WHAT YOU NEED TO DO:
I need the lines below from the one with "# Change Log" down to the one with "Support pico-sdk 1.5.1" reproduced exactly, both ends included, and nothing else.

+-------+

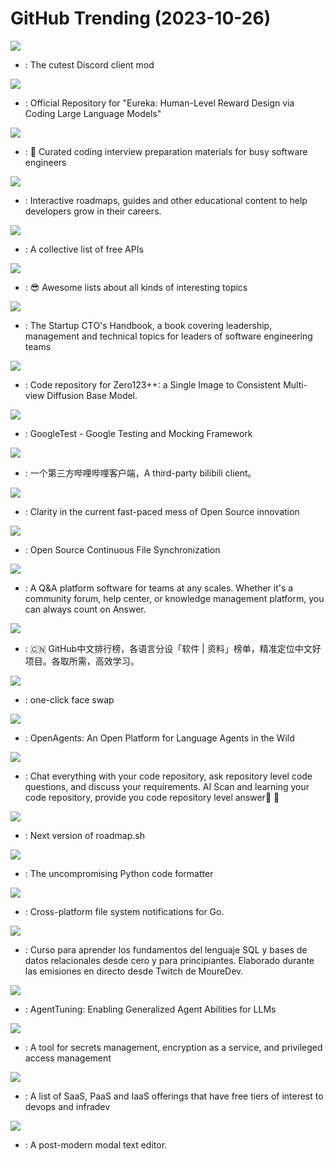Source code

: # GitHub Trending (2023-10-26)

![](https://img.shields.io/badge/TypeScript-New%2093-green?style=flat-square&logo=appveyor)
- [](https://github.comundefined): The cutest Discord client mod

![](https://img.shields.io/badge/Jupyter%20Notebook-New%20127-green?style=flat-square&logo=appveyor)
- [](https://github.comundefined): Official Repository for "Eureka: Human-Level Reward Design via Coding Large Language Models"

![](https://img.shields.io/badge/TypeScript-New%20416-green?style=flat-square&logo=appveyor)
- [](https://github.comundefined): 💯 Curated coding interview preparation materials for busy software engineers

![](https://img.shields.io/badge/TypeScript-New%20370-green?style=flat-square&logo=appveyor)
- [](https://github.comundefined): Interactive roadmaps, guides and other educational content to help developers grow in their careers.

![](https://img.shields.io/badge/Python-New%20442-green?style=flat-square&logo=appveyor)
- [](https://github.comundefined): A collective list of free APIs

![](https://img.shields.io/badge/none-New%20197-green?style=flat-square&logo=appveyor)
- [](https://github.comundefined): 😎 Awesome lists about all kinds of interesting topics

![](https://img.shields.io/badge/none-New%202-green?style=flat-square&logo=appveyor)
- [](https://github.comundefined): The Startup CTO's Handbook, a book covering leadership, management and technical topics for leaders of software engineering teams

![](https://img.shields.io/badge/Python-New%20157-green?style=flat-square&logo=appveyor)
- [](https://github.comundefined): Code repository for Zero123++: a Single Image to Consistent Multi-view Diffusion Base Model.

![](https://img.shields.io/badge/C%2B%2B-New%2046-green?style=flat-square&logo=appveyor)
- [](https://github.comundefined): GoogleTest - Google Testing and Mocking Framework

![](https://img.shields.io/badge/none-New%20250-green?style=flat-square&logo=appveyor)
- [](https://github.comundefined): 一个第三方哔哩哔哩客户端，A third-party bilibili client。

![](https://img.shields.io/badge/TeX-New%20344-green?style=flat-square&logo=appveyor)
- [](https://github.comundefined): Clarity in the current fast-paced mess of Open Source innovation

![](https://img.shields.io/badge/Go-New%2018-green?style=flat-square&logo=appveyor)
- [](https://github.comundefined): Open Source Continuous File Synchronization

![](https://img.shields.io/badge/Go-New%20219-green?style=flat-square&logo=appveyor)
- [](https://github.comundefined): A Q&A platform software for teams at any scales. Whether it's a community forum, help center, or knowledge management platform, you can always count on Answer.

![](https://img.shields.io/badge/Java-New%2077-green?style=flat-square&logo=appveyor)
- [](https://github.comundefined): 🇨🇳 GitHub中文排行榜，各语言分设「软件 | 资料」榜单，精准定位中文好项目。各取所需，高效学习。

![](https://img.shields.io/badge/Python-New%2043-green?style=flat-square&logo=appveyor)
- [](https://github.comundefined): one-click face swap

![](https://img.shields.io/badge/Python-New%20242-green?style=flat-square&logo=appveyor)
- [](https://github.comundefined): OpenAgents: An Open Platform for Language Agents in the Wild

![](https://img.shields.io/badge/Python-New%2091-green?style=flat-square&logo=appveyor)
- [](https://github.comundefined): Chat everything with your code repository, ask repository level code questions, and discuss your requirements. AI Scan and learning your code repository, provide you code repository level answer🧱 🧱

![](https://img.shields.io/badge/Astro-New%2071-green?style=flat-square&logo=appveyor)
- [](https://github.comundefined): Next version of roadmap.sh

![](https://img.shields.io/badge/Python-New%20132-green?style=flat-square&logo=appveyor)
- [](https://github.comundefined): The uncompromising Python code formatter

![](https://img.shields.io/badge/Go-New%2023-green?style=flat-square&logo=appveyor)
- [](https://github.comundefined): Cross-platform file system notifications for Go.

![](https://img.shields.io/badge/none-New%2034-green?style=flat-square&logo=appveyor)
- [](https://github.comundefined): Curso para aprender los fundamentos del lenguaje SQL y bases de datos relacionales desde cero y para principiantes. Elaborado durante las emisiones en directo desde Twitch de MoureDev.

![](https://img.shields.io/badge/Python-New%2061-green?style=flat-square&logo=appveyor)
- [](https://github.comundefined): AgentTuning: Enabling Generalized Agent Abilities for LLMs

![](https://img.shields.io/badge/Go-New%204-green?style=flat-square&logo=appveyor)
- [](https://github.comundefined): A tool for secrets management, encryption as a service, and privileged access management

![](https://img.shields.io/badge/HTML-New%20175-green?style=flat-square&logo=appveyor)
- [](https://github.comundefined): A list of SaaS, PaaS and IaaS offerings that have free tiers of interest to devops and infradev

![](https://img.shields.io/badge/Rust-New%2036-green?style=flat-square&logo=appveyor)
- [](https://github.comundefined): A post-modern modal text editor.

+-------+

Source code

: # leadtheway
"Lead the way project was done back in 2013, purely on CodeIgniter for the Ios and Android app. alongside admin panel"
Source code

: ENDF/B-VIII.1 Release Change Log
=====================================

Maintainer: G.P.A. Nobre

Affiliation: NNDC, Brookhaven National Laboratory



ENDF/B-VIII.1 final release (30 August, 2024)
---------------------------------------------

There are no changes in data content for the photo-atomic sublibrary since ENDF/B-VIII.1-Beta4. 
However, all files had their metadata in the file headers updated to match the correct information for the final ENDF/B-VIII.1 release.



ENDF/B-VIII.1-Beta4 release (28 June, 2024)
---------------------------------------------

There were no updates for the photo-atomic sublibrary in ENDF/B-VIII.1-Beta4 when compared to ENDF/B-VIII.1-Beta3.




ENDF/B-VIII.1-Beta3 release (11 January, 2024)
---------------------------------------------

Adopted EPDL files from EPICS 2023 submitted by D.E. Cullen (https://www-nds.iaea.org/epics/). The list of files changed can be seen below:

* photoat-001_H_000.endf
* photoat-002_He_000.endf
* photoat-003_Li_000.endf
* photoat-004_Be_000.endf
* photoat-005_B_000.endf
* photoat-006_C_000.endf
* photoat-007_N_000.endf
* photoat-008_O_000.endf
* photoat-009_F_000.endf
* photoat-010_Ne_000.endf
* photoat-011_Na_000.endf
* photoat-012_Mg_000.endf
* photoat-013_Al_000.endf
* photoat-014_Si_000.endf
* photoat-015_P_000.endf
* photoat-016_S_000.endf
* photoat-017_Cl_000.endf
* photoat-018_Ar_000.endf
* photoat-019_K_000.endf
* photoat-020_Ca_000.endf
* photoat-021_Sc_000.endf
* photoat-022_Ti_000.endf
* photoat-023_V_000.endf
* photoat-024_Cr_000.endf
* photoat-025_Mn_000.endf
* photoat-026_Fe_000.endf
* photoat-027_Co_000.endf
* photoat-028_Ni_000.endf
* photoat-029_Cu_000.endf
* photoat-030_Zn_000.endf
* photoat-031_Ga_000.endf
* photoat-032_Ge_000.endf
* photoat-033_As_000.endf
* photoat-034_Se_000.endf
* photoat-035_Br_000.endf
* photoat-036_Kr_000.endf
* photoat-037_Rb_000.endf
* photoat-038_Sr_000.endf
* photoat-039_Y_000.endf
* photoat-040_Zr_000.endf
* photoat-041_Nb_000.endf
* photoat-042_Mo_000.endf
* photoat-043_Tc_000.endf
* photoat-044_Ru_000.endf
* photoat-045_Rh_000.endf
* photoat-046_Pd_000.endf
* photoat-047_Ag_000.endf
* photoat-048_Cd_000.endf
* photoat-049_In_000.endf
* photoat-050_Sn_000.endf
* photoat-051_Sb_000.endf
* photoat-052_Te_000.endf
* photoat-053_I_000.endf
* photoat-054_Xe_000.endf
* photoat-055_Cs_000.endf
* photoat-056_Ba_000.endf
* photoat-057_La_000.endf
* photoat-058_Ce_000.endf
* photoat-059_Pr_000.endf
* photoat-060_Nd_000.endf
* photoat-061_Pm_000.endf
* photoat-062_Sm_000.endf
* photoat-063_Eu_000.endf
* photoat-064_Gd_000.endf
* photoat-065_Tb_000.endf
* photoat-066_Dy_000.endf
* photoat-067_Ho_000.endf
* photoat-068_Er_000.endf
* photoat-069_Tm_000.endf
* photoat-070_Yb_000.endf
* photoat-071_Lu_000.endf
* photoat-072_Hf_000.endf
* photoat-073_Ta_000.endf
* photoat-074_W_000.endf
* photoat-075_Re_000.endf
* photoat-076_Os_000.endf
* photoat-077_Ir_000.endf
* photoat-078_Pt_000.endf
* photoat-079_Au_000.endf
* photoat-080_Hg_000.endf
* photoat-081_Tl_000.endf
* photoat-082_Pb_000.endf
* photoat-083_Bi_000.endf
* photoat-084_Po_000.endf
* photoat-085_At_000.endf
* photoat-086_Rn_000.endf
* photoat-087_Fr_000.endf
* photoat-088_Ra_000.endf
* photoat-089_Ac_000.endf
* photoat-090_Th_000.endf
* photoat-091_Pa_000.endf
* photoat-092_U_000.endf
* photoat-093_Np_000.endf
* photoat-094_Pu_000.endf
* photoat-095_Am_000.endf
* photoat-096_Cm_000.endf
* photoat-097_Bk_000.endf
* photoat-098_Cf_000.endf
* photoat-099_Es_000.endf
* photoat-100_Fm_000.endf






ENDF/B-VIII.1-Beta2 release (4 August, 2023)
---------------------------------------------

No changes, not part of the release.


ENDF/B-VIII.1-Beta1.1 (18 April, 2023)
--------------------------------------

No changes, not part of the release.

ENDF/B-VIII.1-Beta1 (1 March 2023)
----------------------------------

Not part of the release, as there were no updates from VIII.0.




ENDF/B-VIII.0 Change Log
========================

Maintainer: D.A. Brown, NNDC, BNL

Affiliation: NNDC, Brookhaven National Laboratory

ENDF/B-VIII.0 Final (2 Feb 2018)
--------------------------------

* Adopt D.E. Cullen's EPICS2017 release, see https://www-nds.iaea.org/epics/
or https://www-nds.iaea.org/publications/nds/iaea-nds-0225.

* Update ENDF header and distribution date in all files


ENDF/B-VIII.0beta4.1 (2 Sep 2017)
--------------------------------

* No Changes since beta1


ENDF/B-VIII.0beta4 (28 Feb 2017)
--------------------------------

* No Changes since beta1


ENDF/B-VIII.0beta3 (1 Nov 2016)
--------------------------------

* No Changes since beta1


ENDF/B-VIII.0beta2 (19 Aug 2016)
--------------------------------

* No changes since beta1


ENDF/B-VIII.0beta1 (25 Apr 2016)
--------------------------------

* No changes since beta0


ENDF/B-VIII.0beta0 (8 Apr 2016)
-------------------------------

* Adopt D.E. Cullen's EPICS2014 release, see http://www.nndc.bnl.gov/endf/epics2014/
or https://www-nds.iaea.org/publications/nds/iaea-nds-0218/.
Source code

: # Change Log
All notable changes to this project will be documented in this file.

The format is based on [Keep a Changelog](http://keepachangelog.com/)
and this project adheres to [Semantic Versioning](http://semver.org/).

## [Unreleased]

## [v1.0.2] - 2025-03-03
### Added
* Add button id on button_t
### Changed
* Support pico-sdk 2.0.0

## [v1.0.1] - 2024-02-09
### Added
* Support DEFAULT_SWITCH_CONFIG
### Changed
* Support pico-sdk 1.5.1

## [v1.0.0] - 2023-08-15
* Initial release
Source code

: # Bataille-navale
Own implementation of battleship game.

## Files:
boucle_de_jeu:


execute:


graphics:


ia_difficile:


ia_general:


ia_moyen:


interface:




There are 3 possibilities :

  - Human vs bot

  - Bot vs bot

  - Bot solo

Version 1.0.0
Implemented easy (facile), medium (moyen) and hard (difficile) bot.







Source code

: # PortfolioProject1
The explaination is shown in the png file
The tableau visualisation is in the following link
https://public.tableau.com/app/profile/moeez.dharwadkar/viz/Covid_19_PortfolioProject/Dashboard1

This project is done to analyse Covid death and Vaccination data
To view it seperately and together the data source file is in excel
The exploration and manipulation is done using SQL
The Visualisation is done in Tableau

+-------+

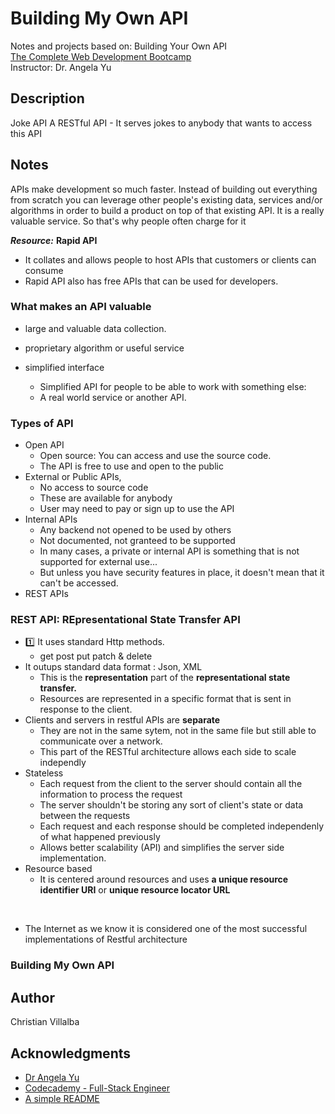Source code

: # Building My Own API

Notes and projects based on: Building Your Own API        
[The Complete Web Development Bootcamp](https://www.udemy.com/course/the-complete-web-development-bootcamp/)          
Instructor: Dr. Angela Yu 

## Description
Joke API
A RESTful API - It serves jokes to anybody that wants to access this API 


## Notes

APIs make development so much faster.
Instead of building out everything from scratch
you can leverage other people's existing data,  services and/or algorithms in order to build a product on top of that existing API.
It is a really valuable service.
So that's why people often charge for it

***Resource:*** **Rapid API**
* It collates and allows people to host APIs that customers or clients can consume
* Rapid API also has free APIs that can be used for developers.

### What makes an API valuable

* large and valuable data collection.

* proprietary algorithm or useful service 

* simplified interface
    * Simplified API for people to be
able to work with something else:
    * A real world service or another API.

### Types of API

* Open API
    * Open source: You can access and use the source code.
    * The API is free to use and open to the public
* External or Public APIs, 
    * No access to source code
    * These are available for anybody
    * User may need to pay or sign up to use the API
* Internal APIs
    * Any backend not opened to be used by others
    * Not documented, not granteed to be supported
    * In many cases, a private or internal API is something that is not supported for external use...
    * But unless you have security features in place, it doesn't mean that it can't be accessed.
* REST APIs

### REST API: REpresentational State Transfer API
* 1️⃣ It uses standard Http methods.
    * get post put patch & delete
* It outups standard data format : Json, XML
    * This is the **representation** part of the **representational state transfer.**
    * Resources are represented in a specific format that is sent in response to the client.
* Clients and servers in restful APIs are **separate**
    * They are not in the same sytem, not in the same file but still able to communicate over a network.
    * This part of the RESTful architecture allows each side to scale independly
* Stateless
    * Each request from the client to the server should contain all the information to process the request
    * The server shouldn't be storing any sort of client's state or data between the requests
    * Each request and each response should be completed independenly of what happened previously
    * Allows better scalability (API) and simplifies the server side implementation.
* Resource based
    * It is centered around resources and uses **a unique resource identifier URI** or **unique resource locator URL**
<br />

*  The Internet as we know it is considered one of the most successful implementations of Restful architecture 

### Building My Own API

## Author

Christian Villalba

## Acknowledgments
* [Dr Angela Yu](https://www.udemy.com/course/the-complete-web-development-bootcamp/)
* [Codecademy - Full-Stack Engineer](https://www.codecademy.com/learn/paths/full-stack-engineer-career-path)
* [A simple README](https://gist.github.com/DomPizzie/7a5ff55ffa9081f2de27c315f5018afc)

+-------+

ANSWER BOX:
: # Change Log
All notable changes to this project will be documented in this file.

The format is based on [Keep a Changelog](http://keepachangelog.com/)
and this project adheres to [Semantic Versioning](http://semver.org/).

## [Unreleased]

## [v1.0.2] - 2025-03-03
### Added
* Add button id on button_t
### Changed
* Support pico-sdk 2.0.0

## [v1.0.1] - 2024-02-09
### Added
* Support DEFAULT_SWITCH_CONFIG
### Changed
* Support pico-sdk 1.5.1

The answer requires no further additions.